* WORK REQUIRED
Entries follow. Give back exactly the lines starting at the one containing "by the end you" and ending at the one containing "from Murtaza workshop)", and no other lines.

* SOURCE INFORMATION

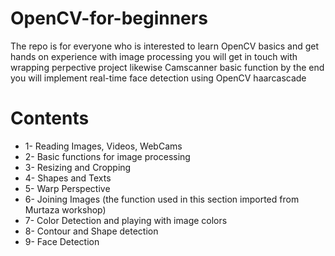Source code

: # OpenCV-for-beginners
The repo is for everyone who is interested to learn OpenCV basics and get hands on experience with image processing 
you will get in touch with wrapping perpective project likewise Camscanner basic function
by the end you will implement real-time face detection using OpenCV haarcascade
# Contents
* 1- Reading Images, Videos, WebCams
* 2- Basic functions for image processing
* 3- Resizing and Cropping
* 4- Shapes and Texts
* 5- Warp Perspective
* 6- Joining Images (the function used in this section imported from Murtaza workshop)
* 7- Color Detection and playing with image colors
* 8- Contour and Shape detection
* 9- Face Detection
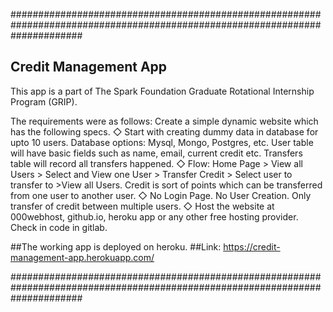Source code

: #############################################################################################################################
## Credit Management App
This app is a part of The Spark Foundation Graduate Rotational Internship Program (GRIP).

The requirements were as follows:
Create a simple dynamic website which has the following specs.
◇ Start with creating dummy data in database for upto 10 users.
Database options: Mysql, Mongo, Postgres, etc. User table will
have basic fields such as name, email, current credit etc. Transfers
table will record all transfers happened.
◇ Flow: Home Page > View all Users > Select and View one User >
Transfer Credit > Select user to transfer to >View all Users. Credit
is sort of points which can be transferred from one user to another
user.
◇ No Login Page. No User Creation. Only transfer of credit between
multiple users.
◇ Host the website at 000webhost, github.io, heroku app or any
other free hosting provider. Check in code in gitlab.

##The working app is deployed on heroku.
##Link: https://credit-management-app.herokuapp.com/

#############################################################################################################################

* ANSWER FOR THE TASK
by the end you will implement real-time face detection using OpenCV haarcascade
# Contents
* 1- Reading Images, Videos, WebCams
* 2- Basic functions for image processing
* 3- Resizing and Cropping
* 4- Shapes and Texts
* 5- Warp Perspective
* 6- Joining Images (the function used in this section imported from Murtaza workshop)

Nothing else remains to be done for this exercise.